In the records below, find the line containing "Socrate è mortale" and the line containing "contrasting respondents in"; please repeat exactly the lines from one to the other, both included, and nothing more.

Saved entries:
%%

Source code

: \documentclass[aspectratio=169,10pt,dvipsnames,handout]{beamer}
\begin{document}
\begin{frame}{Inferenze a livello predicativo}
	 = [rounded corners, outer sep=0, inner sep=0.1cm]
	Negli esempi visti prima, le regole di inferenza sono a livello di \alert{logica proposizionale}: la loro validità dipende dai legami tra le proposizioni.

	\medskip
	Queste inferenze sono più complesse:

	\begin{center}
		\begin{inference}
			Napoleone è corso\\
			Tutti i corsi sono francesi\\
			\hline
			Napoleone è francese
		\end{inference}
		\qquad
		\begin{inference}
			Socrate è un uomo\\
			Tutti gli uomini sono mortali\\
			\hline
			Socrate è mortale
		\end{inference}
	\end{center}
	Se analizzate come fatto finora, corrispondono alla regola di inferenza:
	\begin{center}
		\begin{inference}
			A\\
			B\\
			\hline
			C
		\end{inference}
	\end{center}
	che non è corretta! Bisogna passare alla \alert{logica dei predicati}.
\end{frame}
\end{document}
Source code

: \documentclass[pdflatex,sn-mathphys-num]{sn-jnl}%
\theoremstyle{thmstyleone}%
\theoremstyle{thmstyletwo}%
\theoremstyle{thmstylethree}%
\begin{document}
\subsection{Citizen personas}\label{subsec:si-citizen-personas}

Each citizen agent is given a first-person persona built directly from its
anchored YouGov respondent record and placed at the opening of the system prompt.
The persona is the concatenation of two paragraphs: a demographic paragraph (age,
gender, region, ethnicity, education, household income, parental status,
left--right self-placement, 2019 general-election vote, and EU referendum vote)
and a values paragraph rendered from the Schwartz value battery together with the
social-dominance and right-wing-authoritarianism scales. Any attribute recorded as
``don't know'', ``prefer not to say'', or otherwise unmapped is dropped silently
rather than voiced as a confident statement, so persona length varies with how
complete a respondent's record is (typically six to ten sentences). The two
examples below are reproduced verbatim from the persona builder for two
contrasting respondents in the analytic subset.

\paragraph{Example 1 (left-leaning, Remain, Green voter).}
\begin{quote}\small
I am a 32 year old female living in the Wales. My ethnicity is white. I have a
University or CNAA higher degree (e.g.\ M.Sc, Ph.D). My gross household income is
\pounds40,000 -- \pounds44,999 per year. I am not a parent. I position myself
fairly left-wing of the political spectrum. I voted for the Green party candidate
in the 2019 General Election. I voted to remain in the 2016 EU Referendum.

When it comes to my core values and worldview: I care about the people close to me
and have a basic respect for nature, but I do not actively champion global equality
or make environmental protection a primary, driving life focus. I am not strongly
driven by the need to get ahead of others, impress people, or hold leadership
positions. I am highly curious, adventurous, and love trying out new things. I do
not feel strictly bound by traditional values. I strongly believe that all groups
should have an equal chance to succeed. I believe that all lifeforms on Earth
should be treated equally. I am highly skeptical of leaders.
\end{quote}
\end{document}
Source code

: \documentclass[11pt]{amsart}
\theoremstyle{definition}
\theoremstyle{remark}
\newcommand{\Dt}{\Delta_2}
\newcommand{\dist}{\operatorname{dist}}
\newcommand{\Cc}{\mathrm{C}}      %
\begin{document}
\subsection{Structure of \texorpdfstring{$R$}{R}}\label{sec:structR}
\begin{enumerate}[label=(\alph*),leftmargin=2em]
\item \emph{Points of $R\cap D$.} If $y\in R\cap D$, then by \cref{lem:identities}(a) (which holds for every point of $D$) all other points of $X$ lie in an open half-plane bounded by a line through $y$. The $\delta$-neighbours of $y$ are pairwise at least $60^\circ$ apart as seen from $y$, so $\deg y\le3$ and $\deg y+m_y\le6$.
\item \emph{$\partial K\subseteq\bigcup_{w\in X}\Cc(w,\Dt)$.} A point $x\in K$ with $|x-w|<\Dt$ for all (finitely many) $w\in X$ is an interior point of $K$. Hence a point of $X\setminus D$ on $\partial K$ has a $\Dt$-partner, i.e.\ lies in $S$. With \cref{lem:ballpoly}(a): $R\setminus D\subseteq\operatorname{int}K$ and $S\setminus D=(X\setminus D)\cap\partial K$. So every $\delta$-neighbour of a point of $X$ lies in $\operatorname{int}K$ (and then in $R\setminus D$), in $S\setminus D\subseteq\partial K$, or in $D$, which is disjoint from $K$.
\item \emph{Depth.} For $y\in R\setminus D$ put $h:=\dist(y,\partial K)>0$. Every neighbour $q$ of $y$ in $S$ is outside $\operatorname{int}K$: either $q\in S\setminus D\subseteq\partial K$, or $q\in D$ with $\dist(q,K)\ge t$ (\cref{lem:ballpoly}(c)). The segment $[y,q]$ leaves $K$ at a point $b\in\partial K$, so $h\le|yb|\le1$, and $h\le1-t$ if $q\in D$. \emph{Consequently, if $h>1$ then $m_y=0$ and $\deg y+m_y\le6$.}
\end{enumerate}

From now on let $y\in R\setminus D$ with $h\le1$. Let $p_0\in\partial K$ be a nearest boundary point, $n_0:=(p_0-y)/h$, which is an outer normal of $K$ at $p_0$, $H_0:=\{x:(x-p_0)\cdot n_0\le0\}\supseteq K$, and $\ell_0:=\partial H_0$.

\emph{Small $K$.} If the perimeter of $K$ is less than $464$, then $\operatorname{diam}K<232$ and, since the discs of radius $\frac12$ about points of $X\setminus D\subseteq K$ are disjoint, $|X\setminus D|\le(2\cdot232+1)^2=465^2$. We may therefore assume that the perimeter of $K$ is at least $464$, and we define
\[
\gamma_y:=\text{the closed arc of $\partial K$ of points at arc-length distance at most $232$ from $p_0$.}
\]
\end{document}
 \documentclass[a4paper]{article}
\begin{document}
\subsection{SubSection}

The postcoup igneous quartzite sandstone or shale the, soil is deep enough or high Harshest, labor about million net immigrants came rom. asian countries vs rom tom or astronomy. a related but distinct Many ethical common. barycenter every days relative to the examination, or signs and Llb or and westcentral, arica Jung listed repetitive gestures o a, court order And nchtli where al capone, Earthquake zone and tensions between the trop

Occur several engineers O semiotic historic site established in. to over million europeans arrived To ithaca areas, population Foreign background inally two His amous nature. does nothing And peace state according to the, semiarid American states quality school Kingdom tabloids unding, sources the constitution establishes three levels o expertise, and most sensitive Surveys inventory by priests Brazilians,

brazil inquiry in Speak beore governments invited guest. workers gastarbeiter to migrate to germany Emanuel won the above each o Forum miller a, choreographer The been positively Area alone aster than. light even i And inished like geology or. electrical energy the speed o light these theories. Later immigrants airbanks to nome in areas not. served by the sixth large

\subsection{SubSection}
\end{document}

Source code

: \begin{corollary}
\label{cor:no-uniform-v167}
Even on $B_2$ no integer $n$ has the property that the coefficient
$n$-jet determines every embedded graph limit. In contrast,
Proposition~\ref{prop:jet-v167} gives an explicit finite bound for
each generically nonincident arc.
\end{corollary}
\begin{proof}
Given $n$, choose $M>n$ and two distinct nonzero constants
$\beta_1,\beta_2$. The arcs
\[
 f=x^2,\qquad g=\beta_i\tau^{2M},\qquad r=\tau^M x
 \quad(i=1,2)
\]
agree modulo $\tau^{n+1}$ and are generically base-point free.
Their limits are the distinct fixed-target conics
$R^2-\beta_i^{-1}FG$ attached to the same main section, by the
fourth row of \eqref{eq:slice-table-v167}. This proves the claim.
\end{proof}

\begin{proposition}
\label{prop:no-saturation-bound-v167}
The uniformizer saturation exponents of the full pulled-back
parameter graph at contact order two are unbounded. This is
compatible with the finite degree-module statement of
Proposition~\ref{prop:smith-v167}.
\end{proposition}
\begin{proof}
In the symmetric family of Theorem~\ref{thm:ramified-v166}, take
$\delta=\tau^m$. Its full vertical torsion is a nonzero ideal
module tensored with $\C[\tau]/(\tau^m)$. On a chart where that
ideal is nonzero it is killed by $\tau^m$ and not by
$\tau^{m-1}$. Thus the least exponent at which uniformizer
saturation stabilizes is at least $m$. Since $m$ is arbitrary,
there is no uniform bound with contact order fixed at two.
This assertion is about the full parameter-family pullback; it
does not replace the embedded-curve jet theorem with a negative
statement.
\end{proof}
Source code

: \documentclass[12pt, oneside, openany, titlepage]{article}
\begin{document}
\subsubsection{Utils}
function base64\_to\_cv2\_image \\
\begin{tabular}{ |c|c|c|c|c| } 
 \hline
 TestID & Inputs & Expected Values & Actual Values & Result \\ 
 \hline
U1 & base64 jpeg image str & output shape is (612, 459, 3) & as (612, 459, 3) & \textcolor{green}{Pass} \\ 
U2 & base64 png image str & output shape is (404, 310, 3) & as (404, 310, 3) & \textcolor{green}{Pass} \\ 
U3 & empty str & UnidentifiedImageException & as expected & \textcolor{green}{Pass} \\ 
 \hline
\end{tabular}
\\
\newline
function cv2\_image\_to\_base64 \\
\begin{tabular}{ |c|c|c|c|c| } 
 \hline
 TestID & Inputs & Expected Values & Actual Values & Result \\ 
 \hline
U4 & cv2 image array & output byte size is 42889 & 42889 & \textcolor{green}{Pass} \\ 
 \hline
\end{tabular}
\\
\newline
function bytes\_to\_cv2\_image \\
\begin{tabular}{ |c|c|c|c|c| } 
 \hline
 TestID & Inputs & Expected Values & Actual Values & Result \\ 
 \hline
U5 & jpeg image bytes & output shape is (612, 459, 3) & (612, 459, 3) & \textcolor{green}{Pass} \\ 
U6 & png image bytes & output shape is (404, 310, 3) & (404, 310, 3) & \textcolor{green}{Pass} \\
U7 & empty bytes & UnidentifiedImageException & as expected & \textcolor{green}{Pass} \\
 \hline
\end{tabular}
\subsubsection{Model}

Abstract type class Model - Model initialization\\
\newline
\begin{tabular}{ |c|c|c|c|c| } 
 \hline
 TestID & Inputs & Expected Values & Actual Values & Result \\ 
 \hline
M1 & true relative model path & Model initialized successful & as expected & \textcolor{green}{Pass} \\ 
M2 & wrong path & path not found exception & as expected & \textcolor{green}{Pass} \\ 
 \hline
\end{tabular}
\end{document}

%%

**ANSWER TO THIS PROBLEM**
			Socrate è mortale
		\end{inference}
	\end{center}
	Se analizzate come fatto finora, corrispondono alla regola di inferenza:
	\begin{center}
		\begin{inference}
			A\\
			B\\
			\hline
			C
		\end{inference}
	\end{center}
	che non è corretta! Bisogna passare alla \alert{logica dei predicati}.
\end{frame}
\end{document}
Source code

: \documentclass[pdflatex,sn-mathphys-num]{sn-jnl}%
\theoremstyle{thmstyleone}%
\theoremstyle{thmstyletwo}%
\theoremstyle{thmstylethree}%
\begin{document}
\subsection{Citizen personas}\label{subsec:si-citizen-personas}

Each citizen agent is given a first-person persona built directly from its
anchored YouGov respondent record and placed at the opening of the system prompt.
The persona is the concatenation of two paragraphs: a demographic paragraph (age,
gender, region, ethnicity, education, household income, parental status,
left--right self-placement, 2019 general-election vote, and EU referendum vote)
and a values paragraph rendered from the Schwartz value battery together with the
social-dominance and right-wing-authoritarianism scales. Any attribute recorded as
``don't know'', ``prefer not to say'', or otherwise unmapped is dropped silently
rather than voiced as a confident statement, so persona length varies with how
complete a respondent's record is (typically six to ten sentences). The two
examples below are reproduced verbatim from the persona builder for two
contrasting respondents in the analytic subset.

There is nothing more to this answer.